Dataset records

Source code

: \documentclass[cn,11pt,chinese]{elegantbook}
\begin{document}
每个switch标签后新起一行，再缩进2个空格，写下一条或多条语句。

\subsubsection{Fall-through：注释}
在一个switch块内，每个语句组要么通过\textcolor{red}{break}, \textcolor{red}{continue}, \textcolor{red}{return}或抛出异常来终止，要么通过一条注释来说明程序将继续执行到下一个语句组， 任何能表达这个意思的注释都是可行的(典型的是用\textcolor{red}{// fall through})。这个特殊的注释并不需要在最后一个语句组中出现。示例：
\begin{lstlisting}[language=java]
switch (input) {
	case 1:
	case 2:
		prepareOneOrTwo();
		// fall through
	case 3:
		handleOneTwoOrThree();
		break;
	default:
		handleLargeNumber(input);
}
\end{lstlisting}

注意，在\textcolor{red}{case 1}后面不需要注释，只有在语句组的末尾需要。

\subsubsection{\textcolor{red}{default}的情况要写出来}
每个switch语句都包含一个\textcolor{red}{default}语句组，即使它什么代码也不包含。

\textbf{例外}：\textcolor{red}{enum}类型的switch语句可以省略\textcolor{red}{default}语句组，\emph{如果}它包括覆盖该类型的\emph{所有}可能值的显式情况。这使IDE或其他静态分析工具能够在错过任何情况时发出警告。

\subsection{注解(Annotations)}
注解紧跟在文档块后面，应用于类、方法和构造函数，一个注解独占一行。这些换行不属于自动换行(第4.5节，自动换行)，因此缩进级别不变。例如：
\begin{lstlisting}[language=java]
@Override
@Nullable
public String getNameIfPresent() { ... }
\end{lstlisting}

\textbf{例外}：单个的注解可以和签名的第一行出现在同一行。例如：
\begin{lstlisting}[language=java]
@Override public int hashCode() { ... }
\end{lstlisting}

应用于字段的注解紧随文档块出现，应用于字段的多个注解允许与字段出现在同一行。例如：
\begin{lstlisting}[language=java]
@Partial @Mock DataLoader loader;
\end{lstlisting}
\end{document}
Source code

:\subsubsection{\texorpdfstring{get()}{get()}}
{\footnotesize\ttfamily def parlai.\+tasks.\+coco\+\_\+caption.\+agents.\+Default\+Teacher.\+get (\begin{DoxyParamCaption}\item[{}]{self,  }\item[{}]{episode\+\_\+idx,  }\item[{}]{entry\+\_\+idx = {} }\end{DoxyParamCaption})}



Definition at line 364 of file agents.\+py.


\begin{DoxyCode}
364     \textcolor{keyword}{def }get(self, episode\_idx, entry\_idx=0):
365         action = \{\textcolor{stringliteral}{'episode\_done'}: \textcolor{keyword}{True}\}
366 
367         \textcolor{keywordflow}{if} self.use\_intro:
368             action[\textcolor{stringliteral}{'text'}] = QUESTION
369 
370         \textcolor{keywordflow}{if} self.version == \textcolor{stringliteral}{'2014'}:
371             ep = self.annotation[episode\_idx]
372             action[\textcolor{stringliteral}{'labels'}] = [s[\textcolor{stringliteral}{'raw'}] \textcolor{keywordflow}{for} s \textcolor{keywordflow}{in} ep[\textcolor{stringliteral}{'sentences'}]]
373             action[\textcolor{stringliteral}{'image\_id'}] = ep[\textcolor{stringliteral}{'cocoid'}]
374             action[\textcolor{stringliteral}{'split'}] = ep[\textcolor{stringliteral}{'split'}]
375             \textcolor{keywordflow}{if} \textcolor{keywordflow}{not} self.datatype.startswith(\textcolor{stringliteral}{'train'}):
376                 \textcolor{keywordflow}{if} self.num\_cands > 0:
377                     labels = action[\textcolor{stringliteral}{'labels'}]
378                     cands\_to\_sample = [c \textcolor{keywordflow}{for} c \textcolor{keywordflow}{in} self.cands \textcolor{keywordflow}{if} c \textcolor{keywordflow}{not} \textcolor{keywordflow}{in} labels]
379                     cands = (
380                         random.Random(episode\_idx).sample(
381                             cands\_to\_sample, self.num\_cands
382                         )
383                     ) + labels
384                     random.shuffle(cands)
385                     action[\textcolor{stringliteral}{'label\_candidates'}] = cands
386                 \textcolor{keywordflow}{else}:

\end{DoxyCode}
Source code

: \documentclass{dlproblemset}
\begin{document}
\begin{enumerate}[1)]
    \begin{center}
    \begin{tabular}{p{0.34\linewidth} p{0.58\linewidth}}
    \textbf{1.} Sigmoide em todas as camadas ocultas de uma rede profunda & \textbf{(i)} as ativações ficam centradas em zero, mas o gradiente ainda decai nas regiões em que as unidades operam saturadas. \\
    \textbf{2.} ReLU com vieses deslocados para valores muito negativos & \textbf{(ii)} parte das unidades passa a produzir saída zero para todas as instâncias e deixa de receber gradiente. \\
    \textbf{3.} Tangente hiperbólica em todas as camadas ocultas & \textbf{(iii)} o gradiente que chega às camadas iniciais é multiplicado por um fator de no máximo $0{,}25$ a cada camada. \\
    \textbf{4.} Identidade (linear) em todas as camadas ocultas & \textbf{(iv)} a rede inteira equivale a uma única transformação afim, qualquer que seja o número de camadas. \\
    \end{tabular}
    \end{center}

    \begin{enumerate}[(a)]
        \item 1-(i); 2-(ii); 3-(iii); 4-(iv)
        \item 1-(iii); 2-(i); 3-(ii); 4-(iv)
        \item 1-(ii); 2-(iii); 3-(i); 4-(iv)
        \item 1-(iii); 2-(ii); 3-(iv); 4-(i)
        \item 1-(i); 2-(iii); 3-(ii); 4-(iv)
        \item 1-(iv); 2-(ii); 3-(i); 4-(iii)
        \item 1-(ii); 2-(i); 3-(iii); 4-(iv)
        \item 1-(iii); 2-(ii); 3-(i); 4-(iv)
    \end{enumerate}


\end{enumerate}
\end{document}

■ **Task details**
The records above should be transcribed in full, with no differences.

■ **Result of this task**
Source code

: \documentclass[cn,11pt,chinese]{elegantbook}
\begin{document}
每个switch标签后新起一行，再缩进2个空格，写下一条或多条语句。

\subsubsection{Fall-through：注释}
在一个switch块内，每个语句组要么通过\textcolor{red}{break}, \textcolor{red}{continue}, \textcolor{red}{return}或抛出异常来终止，要么通过一条注释来说明程序将继续执行到下一个语句组， 任何能表达这个意思的注释都是可行的(典型的是用\textcolor{red}{// fall through})。这个特殊的注释并不需要在最后一个语句组中出现。示例：
\begin{lstlisting}[language=java]
switch (input) {
	case 1:
	case 2:
		prepareOneOrTwo();
		// fall through
	case 3:
		handleOneTwoOrThree();
		break;
	default:
		handleLargeNumber(input);
}
\end{lstlisting}

注意，在\textcolor{red}{case 1}后面不需要注释，只有在语句组的末尾需要。

\subsubsection{\textcolor{red}{default}的情况要写出来}
每个switch语句都包含一个\textcolor{red}{default}语句组，即使它什么代码也不包含。

\textbf{例外}：\textcolor{red}{enum}类型的switch语句可以省略\textcolor{red}{default}语句组，\emph{如果}它包括覆盖该类型的\emph{所有}可能值的显式情况。这使IDE或其他静态分析工具能够在错过任何情况时发出警告。

\subsection{注解(Annotations)}
注解紧跟在文档块后面，应用于类、方法和构造函数，一个注解独占一行。这些换行不属于自动换行(第4.5节，自动换行)，因此缩进级别不变。例如：
\begin{lstlisting}[language=java]
@Override
@Nullable
public String getNameIfPresent() { ... }
\end{lstlisting}

\textbf{例外}：单个的注解可以和签名的第一行出现在同一行。例如：
\begin{lstlisting}[language=java]
@Override public int hashCode() { ... }
\end{lstlisting}

应用于字段的注解紧随文档块出现，应用于字段的多个注解允许与字段出现在同一行。例如：
\begin{lstlisting}[language=java]
@Partial @Mock DataLoader loader;
\end{lstlisting}
\end{document}
Source code

:\subsubsection{\texorpdfstring{get()}{get()}}
{\footnotesize\ttfamily def parlai.\+tasks.\+coco\+\_\+caption.\+agents.\+Default\+Teacher.\+get (\begin{DoxyParamCaption}\item[{}]{self,  }\item[{}]{episode\+\_\+idx,  }\item[{}]{entry\+\_\+idx = {} }\end{DoxyParamCaption})}



Definition at line 364 of file agents.\+py.


\begin{DoxyCode}
364     \textcolor{keyword}{def }get(self, episode\_idx, entry\_idx=0):
365         action = \{\textcolor{stringliteral}{'episode\_done'}: \textcolor{keyword}{True}\}
366 
367         \textcolor{keywordflow}{if} self.use\_intro:
368             action[\textcolor{stringliteral}{'text'}] = QUESTION
369 
370         \textcolor{keywordflow}{if} self.version == \textcolor{stringliteral}{'2014'}:
371             ep = self.annotation[episode\_idx]
372             action[\textcolor{stringliteral}{'labels'}] = [s[\textcolor{stringliteral}{'raw'}] \textcolor{keywordflow}{for} s \textcolor{keywordflow}{in} ep[\textcolor{stringliteral}{'sentences'}]]
373             action[\textcolor{stringliteral}{'image\_id'}] = ep[\textcolor{stringliteral}{'cocoid'}]
374             action[\textcolor{stringliteral}{'split'}] = ep[\textcolor{stringliteral}{'split'}]
375             \textcolor{keywordflow}{if} \textcolor{keywordflow}{not} self.datatype.startswith(\textcolor{stringliteral}{'train'}):
376                 \textcolor{keywordflow}{if} self.num\_cands > 0:
377                     labels = action[\textcolor{stringliteral}{'labels'}]
378                     cands\_to\_sample = [c \textcolor{keywordflow}{for} c \textcolor{keywordflow}{in} self.cands \textcolor{keywordflow}{if} c \textcolor{keywordflow}{not} \textcolor{keywordflow}{in} labels]
379                     cands = (
380                         random.Random(episode\_idx).sample(
381                             cands\_to\_sample, self.num\_cands
382                         )
383                     ) + labels
384                     random.shuffle(cands)
385                     action[\textcolor{stringliteral}{'label\_candidates'}] = cands
386                 \textcolor{keywordflow}{else}:

\end{DoxyCode}
Source code

: \documentclass{dlproblemset}
\begin{document}
\begin{enumerate}[1)]
    \begin{center}
    \begin{tabular}{p{0.34\linewidth} p{0.58\linewidth}}
    \textbf{1.} Sigmoide em todas as camadas ocultas de uma rede profunda & \textbf{(i)} as ativações ficam centradas em zero, mas o gradiente ainda decai nas regiões em que as unidades operam saturadas. \\
    \textbf{2.} ReLU com vieses deslocados para valores muito negativos & \textbf{(ii)} parte das unidades passa a produzir saída zero para todas as instâncias e deixa de receber gradiente. \\
    \textbf{3.} Tangente hiperbólica em todas as camadas ocultas & \textbf{(iii)} o gradiente que chega às camadas iniciais é multiplicado por um fator de no máximo $0{,}25$ a cada camada. \\
    \textbf{4.} Identidade (linear) em todas as camadas ocultas & \textbf{(iv)} a rede inteira equivale a uma única transformação afim, qualquer que seja o número de camadas. \\
    \end{tabular}
    \end{center}

    \begin{enumerate}[(a)]
        \item 1-(i); 2-(ii); 3-(iii); 4-(iv)
        \item 1-(iii); 2-(i); 3-(ii); 4-(iv)
        \item 1-(ii); 2-(iii); 3-(i); 4-(iv)
        \item 1-(iii); 2-(ii); 3-(iv); 4-(i)
        \item 1-(i); 2-(iii); 3-(ii); 4-(iv)
        \item 1-(iv); 2-(ii); 3-(i); 4-(iii)
        \item 1-(ii); 2-(i); 3-(iii); 4-(iv)
        \item 1-(iii); 2-(ii); 3-(i); 4-(iv)
    \end{enumerate}


\end{enumerate}
\end{document}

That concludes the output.